The Louisiana law, according to Reuters, requires all doctors providing abortion services to have admitting privileges at a hospital within 30 miles of their clinic, supposedly for the sake of protecting women from medical complications following their care. First of all, complications from abortions are incredibly rare; a 2015 study published in the journal Obstetrics & Gynecology found that the overall abortion complication rate was only 2.1 percent, and only 0.23 percent of abortions led to major complications. For perspective, the authors told Time, 7 percent of wisdom tooth extractions lead to complications, and tonsillectomies are at 9 percent. All three are considered safe medical procedures, but one is far safer than the others.

To put it another way: the complication rate for ear piercing is 35 percent, according to the American Journal of Otolaryngology, and I became legally qualified to perform that procedure after undergoing a 5-minute training session at the mall when I was 19 years old. I did not have admitting privileges at a hospital, nor did I need to, because had I screwed up and accidentally ripped someone's face off with the piercing gun, literally anyone in the mall could have driven them to the hospital, or called 911.

Just because I started the whole thing doesn't mean I'm the only one who can see it through. Hell, why would they even want me to treat them, if I'm potentially at fault in the first place? Likewise, if a Louisiana patient did have a complication stemming from her abortion, any qualified medical professional at the hospital of her choice would be perfectly capable of treating her; it's not as if her uterus becomes password-protected once she gets an abortion.

In 2013, there were 40 licensed abortion facilities in Texas. Once that state's TRAP law (Targeted Regulation of Abortion Providers; read up on them if you don't know) went into effect, the number quickly dwindled to just eight. As a direct result, the number of women forced to drive over 150 miles for an abortion increased by 350 percent, a fact that the 5th Circuit Court of Appeals in New Orleans acknowledged in its 2-1 ruling to uphold the Louisiana law.

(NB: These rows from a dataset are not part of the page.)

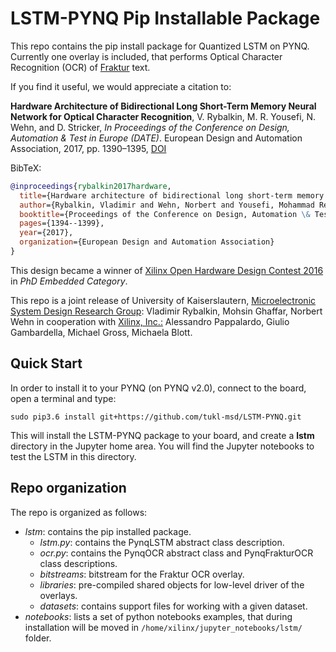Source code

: # LSTM-PYNQ Pip Installable Package

This repo contains the pip install package for Quantized LSTM on PYNQ. 
Currently one overlay is included, that performs Optical Character Recognition (OCR) of [Fraktur](http://www.deutschestextarchiv.de/) text.

If you find it useful, we would appreciate a citation to:

**Hardware Architecture of Bidirectional Long Short-Term Memory Neural Network for Optical Character Recognition**,
V. Rybalkin, M. R. Yousefi, N. Wehn, and D. Stricker,
*In Proceedings of the Conference on Design, Automation & Test in Europe (DATE)*. European Design and Automation Association, 2017, pp. 1390–1395, [DOI](http://ieeexplore.ieee.org/document/7927210/)

BibTeX:

``` bibtex
@inproceedings{rybalkin2017hardware,
  title={Hardware architecture of bidirectional long short-term memory neural network for optical character recognition},
  author={Rybalkin, Vladimir and Wehn, Norbert and Yousefi, Mohammad Reza and Stricker, Didier},
  booktitle={Proceedings of the Conference on Design, Automation \& Test in Europe},
  pages={1394--1399},
  year={2017},
  organization={European Design and Automation Association}
}
```
This design became a winner of [Xilinx Open Hardware Design Contest 2016](http://www.openhw.eu/2016-finalists.html) in *PhD Embedded Category*.

This repo is a joint release of University of Kaiserslautern, [Microelectronic System Design Research Group](https://ems.eit.uni-kl.de/en/start/): Vladimir Rybalkin, Mohsin Ghaffar, Norbert Wehn in cooperation with [Xilinx, Inc.:](https://www.xilinx.com/) Alessandro Pappalardo, Giulio Gambardella, Michael Gross, Michaela Blott.

## Quick Start

In order to install it to your PYNQ (on PYNQ v2.0), connect to the board, open a terminal and type:

```
sudo pip3.6 install git+https://github.com/tukl-msd/LSTM-PYNQ.git 
```

This will install the LSTM-PYNQ package to your board, and create a **lstm** directory in the Jupyter home area. You will find the Jupyter notebooks to test the LSTM in this directory. 
 
## Repo organization 

The repo is organized as follows:
-   *lstm*: contains the pip installed package.
    -	*lstm.py*: contains the PynqLSTM abstract class description.
    -   *ocr.py*: contains the PynqOCR abstract class and PynqFrakturOCR class descriptions.
    -	*bitstreams*: bitstream for the Fraktur OCR overlay.
    -	*libraries*: pre-compiled shared objects for low-level driver of the overlays.
    -	*datasets*: contains support files for working with a given dataset.
-	*notebooks*: lists a set of python notebooks examples, that during installation will be moved in `/home/xilinx/jupyter_notebooks/lstm/` folder.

But, the court stated in its opinion, Louisiana's law "does not impose a substantial burden on a large fraction of women," like the Texas one did. The court estimated that only 30 percent of Louisiana women would be affected. "Only," ha. However, the Associated Press reported that opponents of the law argue that the real number is closer to 70 percent.

The dissenting judge, Patrick Higginbotham, said that his colleagues failed to consider "undue burden" as it was defined by the Supreme Court. "I fail to see how a statute with no medical benefit that is likely to restrict access to abortion can be considered anything but 'undue,'" he wrote in his dissent, per the AP. The concept was first defined by the Supreme Court in 1992's Planned Parenthood v. Casey as such: "a state regulation [that] has the purpose or effect of placing a substantial obstacle in the path of a woman seeking an abortion of a nonviable fetus."

When applying the undue burden standard to the Texas TRAP law in 2016's Whole Woman's Health v. Hellerstedt, the Supreme Court ruled that there was "no significant health-related problem" that would be improved by requiring admitting privileges for doctors, and the resulting loss of access to abortion providers led to increased crowding, waiting times, and driving distances for women seeking care. All of these, "when viewed in light of the virtual absence of any health benefit," Justice Stephen Breyer wrote, absolutely meet the criteria for an undue burden, and that's unconstitutional. At least for now.